Jay Messina  Steve Tyler & Jack DouglasFranchement si je devais dresser une galerie de portraits des fameux « producers » rencontrés au fil des ans, de Rupert Hine à Don Was en passant par Todd Rundgren, Mark Knopfler, Ed Stasium … ou  encore Prince et Wonder, Jack Douglas occupe une place particulière dans ce palmarès. Cette année 1981 il produisait « Round Trip » le nouvel album de the Knack, qui était alors un de mes groupes pop favoris de la cité des Anges portés par leur irrésistible « My Sharona » . De surcroit j’avais une vraie amitié avec Doug Fieger, le chanteur avec lequel nous partagions cette complicité du good jewish boy tout comme moi. Aussi lorsque Doug m’avait proposé de le rejoindre au record Plant où ils enregistraient leur 3éme 33 tours « Round Trip » je n‘avais bien entendu pas résisté. Et c’est ainsi que j’ai rencontré Jack Douglas… qui va non seulement m’apprendre qu’il y allait avoir un LP posthume de John  le futur «  Milk and Honey », mais que les Who ont enregistré leur légendaire  « Who’s Next » en secret aux USA et bien d’autres mystères du rock ainsi révélés. Épisode 2  : De  l’enregistrement de « Who’s Next » à Cheap Trick en passant par John Lennon,  Alice Cooper, les New York Dolls et Aerosmith.

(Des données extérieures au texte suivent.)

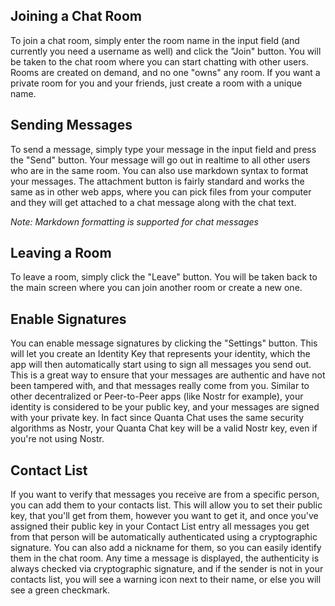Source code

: ## Joining a Chat Room

To join a chat room, simply enter the room name in the input field (and currently you need a username as well) and click the "Join" button. You will be taken to the chat room where you can start chatting with other users. Rooms are created on demand, and no one "owns" any room. If you want a private room for you and your friends, just create a room with a unique name.

## Sending Messages

To send a message, simply type your message in the input field and press the "Send" button. Your message will go out in realtime to all other users who are in the same room. You can also use markdown syntax to format your messages. The attachment button is fairly standard and works the same as in other web apps, where you can pick files from your computer and they will get attached to a chat message along with the chat text.

*Note: Markdown formatting is supported for chat messages*

## Leaving a Room

To leave a room, simply click the "Leave" button. You will be taken back to the main screen where you can join another room or create a new one.

## Enable Signatures

You can enable message signatures by clicking the "Settings" button. This will let you create an Identity Key that represents your identity, which the app will then automatically start using to sign all messages you send out. This is a great way to ensure that your messages are authentic and have not been tampered with, and that messages really come from you. Similar to other decentralized or Peer-to-Peer apps (like Nostr for example), your identity is considered to be your public key, and your messages are signed with your private key. In fact since Quanta Chat uses the same security algorithms as Nostr, your Quanta Chat key will be a valid Nostr key, even if you're not using Nostr. 

## Contact List

If you want to verify that messages you receive are from a specific person, you can add them to your contacts list. This will allow you to set their public key, that you'll get from them, however you want to get it, and once you've assigned their public key in your Contact List entry all messages you get from that person will be automatically authenticated using a cryptographic signature. You can also add a nickname for them, so you can easily identify them in the chat room. Any time a message is displayed, the authenticity is always checked via cryptographic signature, and if the sender is not in your contacts list, you will see a warning icon next to their name, or else you will see a green checkmark.
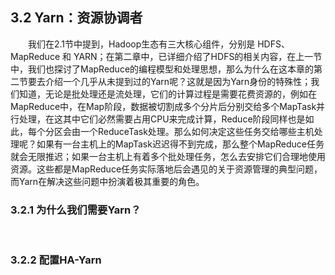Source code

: ## 3.2 Yarn：资源协调者

&emsp;&emsp;我们在2.1节中提到，Hadoop生态有三大核心组件，分别是 HDFS、MapReduce 和 YARN；在第二章中，已详细介绍了HDFS的相关内容，在上一节中，我们也探讨了MapReduce的编程模型和处理思想，那么为什么在这本章的第二节要去介绍一个几乎从未提到过的Yarn呢？这就是因为Yarn身份的特殊性；我们知道，无论是批处理还是流处理，它们的计算过程是需要花费资源的，例如在MapReduce中，在Map阶段，数据被切割成多个分片后分别交给多个MapTask并行处理，在这其中它们必然需要占用CPU来完成计算，Reduce阶段同样也是如此，每个分区会由一个ReduceTask处理。那么如何决定这些任务交给哪些主机处理呢？如果有一台主机上的MapTask迟迟得不到完成，那么整个MapReduce任务就会无限推迟；如果一台主机上有着多个批处理任务，怎么去安排它们合理地使用资源。这些都是MapReduce任务实际落地后会遇见的关于资源管理的典型问题，而Yarn在解决这些问题中扮演着极其重要的角色。

### 3.2.1 为什么我们需要Yarn？

&emsp;&emsp;






### 3.2.2 配置HA-Yarn







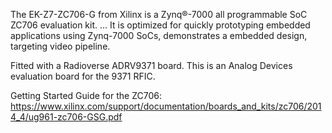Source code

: The EK-Z7-ZC706-G from Xilinx is a Zynq®-7000 all programmable SoC ZC706 evaluation kit. ... It is optimized for quickly prototyping embedded applications using Zynq-7000 SoCs, demonstrates a embedded design, targeting video pipeline.

Fitted with a Radioverse ADRV9371 board. This is an Analog Devices evaluation board for the 9371 RFIC. 

Getting Started Guide for the ZC706: https://www.xilinx.com/support/documentation/boards_and_kits/zc706/2014_4/ug961-zc706-GSG.pdf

Publié dans le numéro 161 de BEST sous le titre :

RE-RECORDING

the Who

Le jour de l’arrivée des Who,  tout  était  prêt.  J’avais branché  tous  les  micros  et  je les  avais  réglés,  j’avais  disposé les câbles pour les instruments. J’étais  complètement  fasciné par  les guitares de  Townshend. Généralement,  le  boulot  de l’assistant  reste  purement  matériel  :  après  avoir  préparé  le studio  et  la  technique,  il  manœuvre  les  magnétos.  Parfois, l’assistant  touche  à  la  console, ça  dépend  vraiment  de  l’ingénieur.  Contrairement  aux  musiciens,  la  grande  majorité  du personnel  des  studios  n’est pas syndiquée. Il n’y a donc aucune  incompatibilité  de  fonctions. Certains ingénieurs laissent beaucoup de liberté à leurs assistants,  d’autres  pas  du  tout : c’est  simplement  une  question de rapports personnels. Jack  Adams,  l’ingénieur  que j’assistais,  était  particulièrement  cossard. Parfois, il ne venait même pas aux sessions. Grâce à lui, la première fois où je me suis assis  face  à  une  console  pour travailler  un  disque,  c’était  pour « Who’s Next ». C’est Kit Lambert qui servait de manager aux Who, à l’époque. Il avait choisi le Plant pour son  acoustique.  Lorsque  le groupe  s’est  installé,  le  premier titre  qu’ils  ont  enregistré,  c’était «  Won’t  Get  Fooled  Again  ». Tous les vocaux ont été faits en une  seule  prise.  Nous  avons travaillé  un  mois  sur  cet  album et  les  Who  sont  repartis  incognito en  Angleterre pour le mixer.

Kit Lambert et the Who

Kit Lambert et the Who

Lorsqu’on  sortait  de  séance,  à  cinq  heures  du  matin,  je les emmenais faire la fête dans Manhattan.  Je  n’avais  peut-être pas  assez  d’argent  pour  fréquenter  les  clubs  privés after-hour,  mais par  contre,  je  savais  exactement où  les trouver. Dans certains  immeubles  bourgeois  qui donnent  sur  Central  Park se cachent  des  clubs  très  privés. Tu  prends  l’ascenseur  au  fond du  hall  et  tu  montes.  Tous  les étages  se  ressemblent,  ils  ont tous  l’air  aussi  straight  les  uns que  les  autres,  mais  lorsque  tu atteins  le  dernier,  tu  te  retrouves face  à une porte. Si tu fais partie  des  initiés,  elle  s’ouvre devant toi. Techniquement, c’est  tout  à  fait  illégal,  mais dans les faits, on y boit et on y joue jusqu’à dix heures du matin. Après les heures de studio, c’est  fou  de  se  retrouver  dans un pareil endroit, chic et feutré, entouré  d’une  foule  en  robes longues  et  smokings.  Je  ne  te parle  pas  du  buffet,  il  est  vraiment  digne  d’une  bonne  production hollywoodienne. Le  plus célèbre  de ces casinos parallèles  se  trouve  sur  la 5e Avenue. Je ne peux même pas te  révéler  son  nom  parce  que ça  se  saurait  et  qu’il  y  aurait toujours  quelqu’un  pour  me  retrouver  et  me  dire  deux  mots. Tous  les  habitants  de  ce  superbe  building  en  sont  membres de droit… à condition qu’ils la bouclent. Toute  cette  époque  m’a  permis de  vivre  des  expériences  nécessaires  et  fantastiques.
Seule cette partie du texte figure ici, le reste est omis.